++++ PROVIDED RECORDS
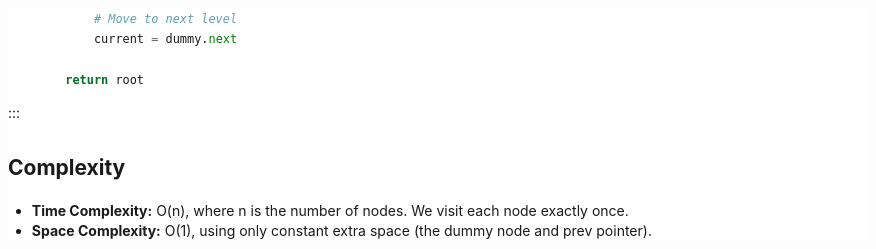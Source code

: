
 ```python [Python]
            # Move to next level
            current = dummy.next
        
        return root
```

:::

## Complexity

- **Time Complexity:** O(n), where n is the number of nodes. We visit each node exactly once.
- **Space Complexity:** O(1), using only constant extra space (the dummy node and prev pointer).
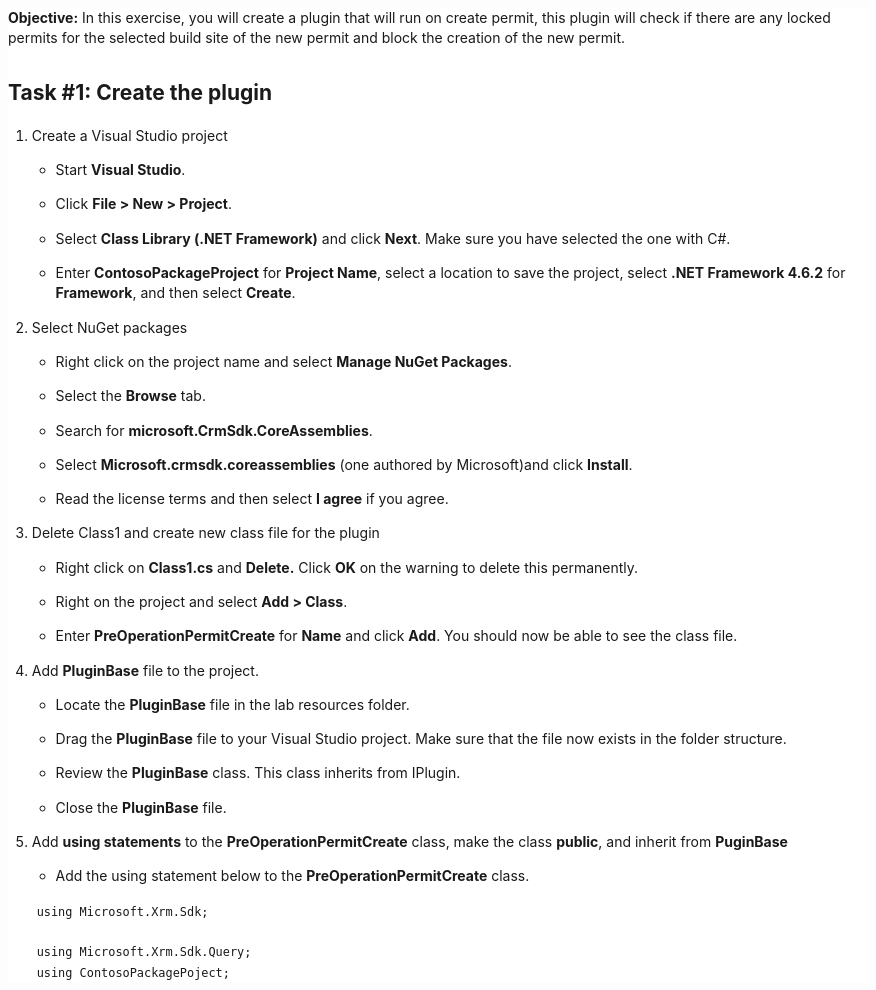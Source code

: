 **Objective:** In this exercise, you will create a plugin that will run on
create permit, this plugin will check if there are any locked permits for the
selected build site of the new permit and block the creation of the new permit.

Task #1: Create the plugin
---------------------------

1.  Create a Visual Studio project

    - Start **Visual Studio**.

    -  Click **File > New > Project**.

    -  Select **Class Library (.NET Framework)** and click **Next**. Make sure
        you have selected the one with C#.

    -  Enter **ContosoPackageProject** for **Project Name**, select a location
        to save the project, select **.NET Framework 4.6.2** for **Framework**,
        and then select **Create**.

2.  Select NuGet packages

    -  Right click on the project name and select **Manage NuGet Packages**.

    -  Select the **Browse** tab.

    -  Search for **microsoft.CrmSdk.CoreAssemblies**.

    -  Select **Microsoft.crmsdk.coreassemblies** (one authored by
        Microsoft)and click **Install**.

    -  Read the license terms and then select **I agree** if you agree.

3.  Delete Class1 and create new class file for the plugin

    -  Right click on **Class1.cs** and **Delete.** Click **OK** on the warning
        to delete this permanently.

    -  Right on the project and select **Add > Class**.

    -  Enter **PreOperationPermitCreate** for **Name** and click **Add**. You
        should now be able to see the class file.

4.  Add **PluginBase** file to the project.

    -  Locate the **PluginBase** file in the lab resources folder.

    -  Drag the **PluginBase** file to your Visual Studio project. Make sure
        that the file now exists in the folder structure.

    -  Review the **PluginBase** class. This class inherits from IPlugin.

    -  Close the **PluginBase** file.

5.  Add **using statements** to the **PreOperationPermitCreate** class, make the
    class **public**, and inherit from **PuginBase**

    -  Add the using statement below to the **PreOperationPermitCreate** class.
    
```
    using Microsoft.Xrm.Sdk;
    
    using Microsoft.Xrm.Sdk.Query;  
    using ContosoPackagePoject;
```
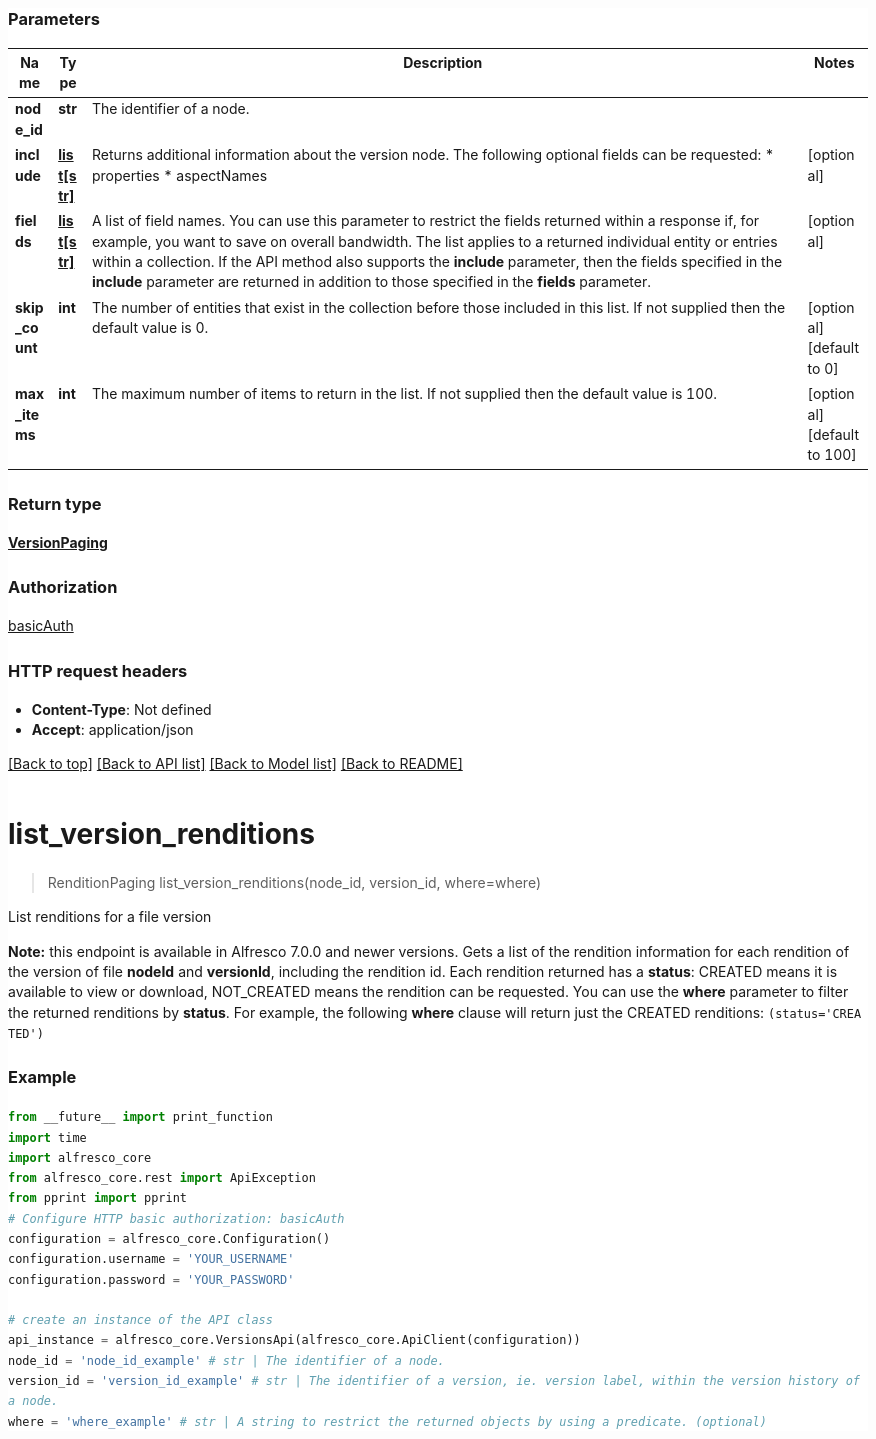 ### Parameters

Name | Type | Description  | Notes
------------- | ------------- | ------------- | -------------
 **node_id** | **str**| The identifier of a node. | 
 **include** | [**list[str]**](str.md)| Returns additional information about the version node. The following optional fields can be requested: * properties * aspectNames  | [optional] 
 **fields** | [**list[str]**](str.md)| A list of field names.  You can use this parameter to restrict the fields returned within a response if, for example, you want to save on overall bandwidth.  The list applies to a returned individual entity or entries within a collection.  If the API method also supports the **include** parameter, then the fields specified in the **include** parameter are returned in addition to those specified in the **fields** parameter.  | [optional] 
 **skip_count** | **int**| The number of entities that exist in the collection before those included in this list. If not supplied then the default value is 0.  | [optional] [default to 0]
 **max_items** | **int**| The maximum number of items to return in the list. If not supplied then the default value is 100.  | [optional] [default to 100]

### Return type

[**VersionPaging**](VersionPaging.md)

### Authorization

[basicAuth](../README.md#basicAuth)

### HTTP request headers

 - **Content-Type**: Not defined
 - **Accept**: application/json

[[Back to top]](#) [[Back to API list]](../README.md#documentation-for-api-endpoints) [[Back to Model list]](../README.md#documentation-for-models) [[Back to README]](../README.md)

# **list_version_renditions**
> RenditionPaging list_version_renditions(node_id, version_id, where=where)

List renditions for a file version

**Note:** this endpoint is available in Alfresco 7.0.0 and newer versions.  Gets a list of the rendition information for each rendition of the version of file **nodeId** and **versionId**, including the rendition id.  Each rendition returned has a **status**: CREATED means it is available to view or download, NOT_CREATED means the rendition can be requested.  You can use the **where** parameter to filter the returned renditions by **status**. For example, the following **where** clause will return just the CREATED renditions:  ``` (status='CREATED') ``` 

### Example
```python
from __future__ import print_function
import time
import alfresco_core
from alfresco_core.rest import ApiException
from pprint import pprint
# Configure HTTP basic authorization: basicAuth
configuration = alfresco_core.Configuration()
configuration.username = 'YOUR_USERNAME'
configuration.password = 'YOUR_PASSWORD'

# create an instance of the API class
api_instance = alfresco_core.VersionsApi(alfresco_core.ApiClient(configuration))
node_id = 'node_id_example' # str | The identifier of a node.
version_id = 'version_id_example' # str | The identifier of a version, ie. version label, within the version history of a node.
where = 'where_example' # str | A string to restrict the returned objects by using a predicate. (optional)
```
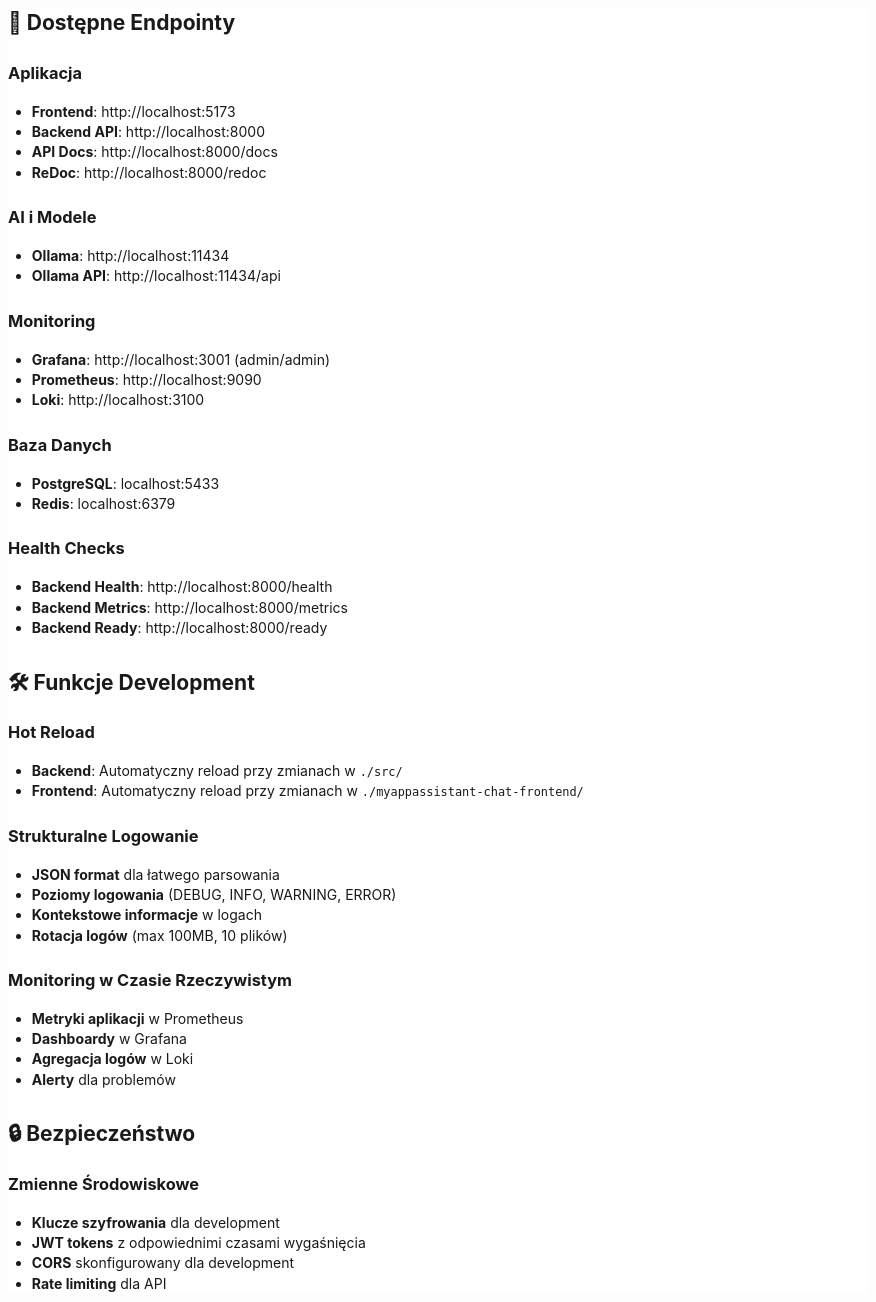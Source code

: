 ## 📱 Dostępne Endpointy

### Aplikacja
- **Frontend**: http://localhost:5173
- **Backend API**: http://localhost:8000
- **API Docs**: http://localhost:8000/docs
- **ReDoc**: http://localhost:8000/redoc

### AI i Modele
- **Ollama**: http://localhost:11434
- **Ollama API**: http://localhost:11434/api

### Monitoring
- **Grafana**: http://localhost:3001 (admin/admin)
- **Prometheus**: http://localhost:9090
- **Loki**: http://localhost:3100

### Baza Danych
- **PostgreSQL**: localhost:5433
- **Redis**: localhost:6379

### Health Checks
- **Backend Health**: http://localhost:8000/health
- **Backend Metrics**: http://localhost:8000/metrics
- **Backend Ready**: http://localhost:8000/ready

## 🛠️ Funkcje Development

### Hot Reload
- **Backend**: Automatyczny reload przy zmianach w `./src/`
- **Frontend**: Automatyczny reload przy zmianach w `./myappassistant-chat-frontend/`

### Strukturalne Logowanie
- **JSON format** dla łatwego parsowania
- **Poziomy logowania** (DEBUG, INFO, WARNING, ERROR)
- **Kontekstowe informacje** w logach
- **Rotacja logów** (max 100MB, 10 plików)

### Monitoring w Czasie Rzeczywistym
- **Metryki aplikacji** w Prometheus
- **Dashboardy** w Grafana
- **Agregacja logów** w Loki
- **Alerty** dla problemów

## 🔒 Bezpieczeństwo

### Zmienne Środowiskowe
- **Klucze szyfrowania** dla development
- **JWT tokens** z odpowiednimi czasami wygaśnięcia
- **CORS** skonfigurowany dla development
- **Rate limiting** dla API
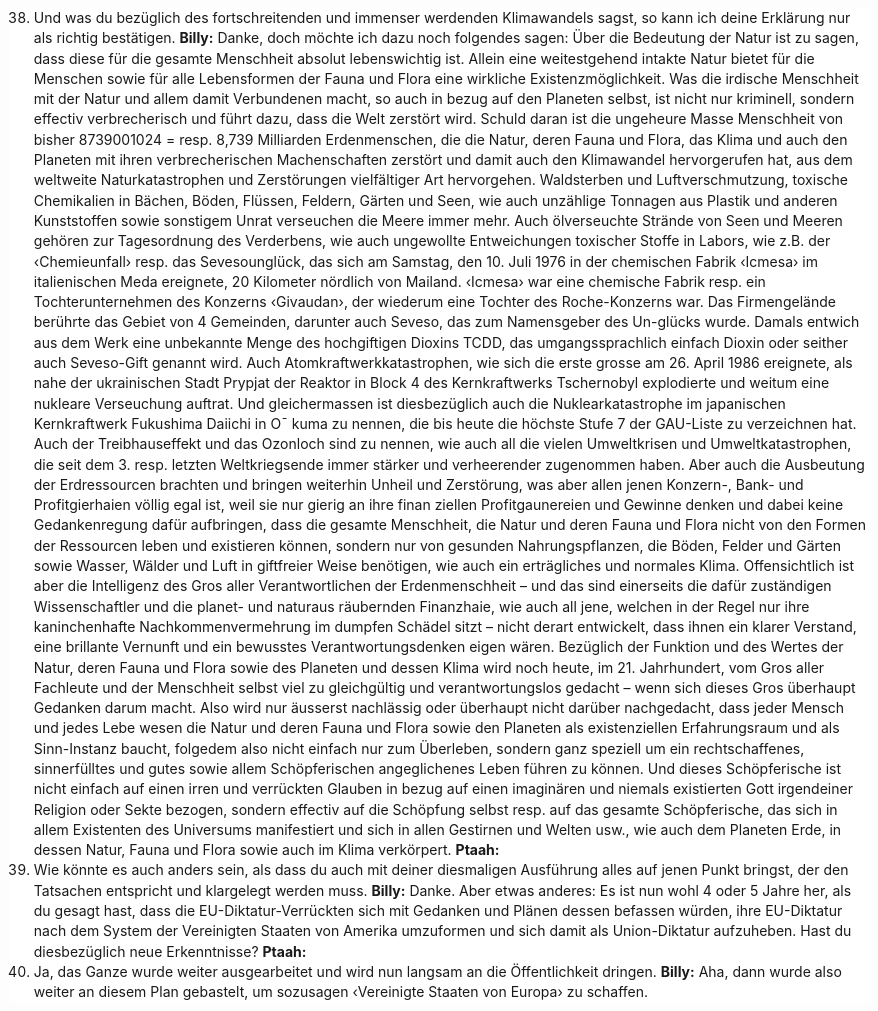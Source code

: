 38. Und was du bezüglich des fortschreitenden und immenser werdenden Klimawandels sagst, so kann ich deine Erklärung nur als richtig bestätigen.
**Billy:**
Danke, doch möchte ich dazu noch folgendes sagen: Über die Bedeutung der Natur ist zu sagen, dass diese für die gesamte Menschheit absolut lebenswichtig ist. Allein eine weitestgehend intakte Natur bietet für die Menschen sowie für alle Lebensformen der Fauna und Flora eine wirkliche Existenzmöglichkeit. Was die irdische Menschheit mit der Natur und allem damit Verbundenen macht, so auch in bezug auf den Planeten selbst, ist nicht nur kriminell, sondern effectiv verbrecherisch und führt dazu, dass die Welt zerstört wird. Schuld daran ist die ungeheure Masse Menschheit von bisher 8739001024 = resp. 8,739 Milliarden Erdenmenschen, die die Natur, deren Fauna und Flora, das Klima und auch den Planeten mit ihren verbrecherischen Machenschaften zerstört und damit auch den Klimawandel hervorgerufen hat, aus dem weltweite Naturkatastrophen und Zerstörungen vielfältiger Art hervorgehen. Waldsterben und Luftverschmutzung, toxische Chemikalien in Bächen, Böden, Flüssen, Feldern, Gärten und Seen, wie auch unzählige Tonnagen aus Plastik und anderen Kunststoffen sowie sonstigem Unrat verseuchen die Meere immer mehr. Auch ölverseuchte Strände von Seen und Meeren gehören zur Tagesordnung des Verderbens, wie auch ungewollte Entweichungen toxischer Stoffe in Labors, wie z.B. der ‹Chemieunfall› resp. das Sevesounglück, das sich am Samstag, den 10. Juli 1976 in der chemischen Fabrik ‹Icmesa› im italienischen Meda ereignete, 20 Kilometer nördlich von Mailand. ‹Icmesa› war eine chemische Fabrik resp. ein Tochterunternehmen des Konzerns ‹Givaudan›, der wiederum eine Tochter des Roche-Konzerns war. Das Firmengelände berührte das Gebiet von 4 Gemeinden, darunter auch Seveso, das zum Namensgeber des Un-glücks wurde. Damals entwich aus dem Werk eine unbekannte Menge des hochgiftigen Dioxins TCDD, das umgangssprachlich einfach Dioxin oder seither auch Seveso-Gift genannt wird. Auch Atomkraftwerkkatastrophen, wie sich die erste grosse am 26. April 1986 ereignete, als nahe der ukrainischen Stadt Prypjat der Reaktor in Block 4 des Kernkraftwerks Tschernobyl explodierte und weitum eine nukleare Verseuchung auftrat. Und gleichermassen ist diesbezüglich auch die Nuklearkatastrophe im japanischen Kernkraftwerk Fukushima Daiichi in O¯ kuma zu nennen, die bis heute die höchste Stufe 7 der GAU-Liste zu verzeichnen hat. Auch der Treibhauseffekt und das Ozonloch sind zu nennen, wie auch all die vielen Umweltkrisen und Umweltkatastrophen, die seit dem 3. resp. letzten Weltkriegsende immer stärker und verheerender zugenommen haben. Aber auch die Ausbeutung der Erdressourcen brachten und bringen weiterhin Unheil und Zerstörung, was aber allen jenen Konzern-, Bank- und Profitgierhaien völlig egal ist, weil sie nur gierig an ihre finan ziellen Profitgaunereien und Gewinne denken und dabei keine Gedankenregung dafür aufbringen, dass die gesamte Menschheit, die Natur und deren Fauna und Flora nicht von den Formen der Ressourcen leben und existieren können, sondern nur von gesunden Nahrungspflanzen, die Böden, Felder und Gärten sowie Wasser, Wälder und Luft in giftfreier Weise benötigen, wie auch ein erträgliches und normales Klima. Offensichtlich ist aber die Intelligenz des Gros aller Verantwortlichen der Erdenmenschheit – und das sind einerseits die dafür zuständigen Wissenschaftler und die planet- und naturaus räubernden Finanzhaie, wie auch all jene, welchen in der Regel nur ihre kaninchenhafte Nachkommenvermehrung im dumpfen Schädel sitzt – nicht derart entwickelt, dass ihnen ein klarer Verstand, eine brillante Vernunft und ein bewusstes Verantwortungsdenken eigen wären. Bezüglich der Funktion und des Wertes der Natur, deren Fauna und Flora sowie des Planeten und dessen Klima wird noch heute, im 21. Jahrhundert, vom Gros aller Fachleute und der Menschheit selbst viel zu gleichgültig und verantwortungslos gedacht – wenn sich dieses Gros überhaupt Gedanken darum macht. Also wird nur äusserst nachlässig oder überhaupt nicht darüber nachgedacht, dass jeder Mensch und jedes Lebe wesen die Natur und deren Fauna und Flora sowie den Planeten als existenziellen Erfahrungsraum und als Sinn-Instanz baucht, folgedem also nicht einfach nur zum Überleben, sondern ganz speziell um ein rechtschaffenes, sinnerfülltes und gutes sowie allem Schöpferischen angeglichenes Leben führen zu können. Und dieses Schöpferische ist nicht einfach auf einen irren und verrückten Glauben in bezug auf einen imaginären und niemals existierten Gott irgendeiner Religion oder Sekte bezogen, sondern effectiv auf die Schöpfung selbst resp. auf das gesamte Schöpferische, das sich in allem Existenten des Universums manifestiert und sich in allen Gestirnen und Welten usw., wie auch dem Planeten Erde, in dessen Natur, Fauna und Flora sowie auch im Klima verkörpert.
**Ptaah:**
39. Wie könnte es auch anders sein, als dass du auch mit deiner diesmaligen Ausführung alles auf jenen Punkt bringst, der den Tatsachen entspricht und klargelegt werden muss.
**Billy:**
Danke. Aber etwas anderes: Es ist nun wohl 4 oder 5 Jahre her, als du gesagt hast, dass die EU-Diktatur-Verrückten sich mit Gedanken und Plänen dessen befassen würden, ihre EU-Diktatur nach dem System der Vereinigten Staaten von Amerika umzuformen und sich damit als Union-Diktatur aufzuheben. Hast du diesbezüglich neue Erkenntnisse?
**Ptaah:**
40. Ja, das Ganze wurde weiter ausgearbeitet und wird nun langsam an die Öffentlichkeit dringen.
**Billy:**
Aha, dann wurde also weiter an diesem Plan gebastelt, um sozusagen ‹Vereinigte Staaten von Europa› zu schaffen.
++++++++
## WHAT IS BEING ASKED
In the listing above, find the line with "Select NuGet packages" and the line with "for the plugin", then print exactly those lines and every line between them.

## RESULT FOR THIS EXERCISE
2.  Select NuGet packages

    -  Right click on the project name and select **Manage NuGet Packages**.

    -  Select the **Browse** tab.

    -  Search for **microsoft.CrmSdk.CoreAssemblies**.

    -  Select **Microsoft.crmsdk.coreassemblies** (one authored by
        Microsoft)and click **Install**.

    -  Read the license terms and then select **I agree** if you agree.

3.  Delete Class1 and create new class file for the plugin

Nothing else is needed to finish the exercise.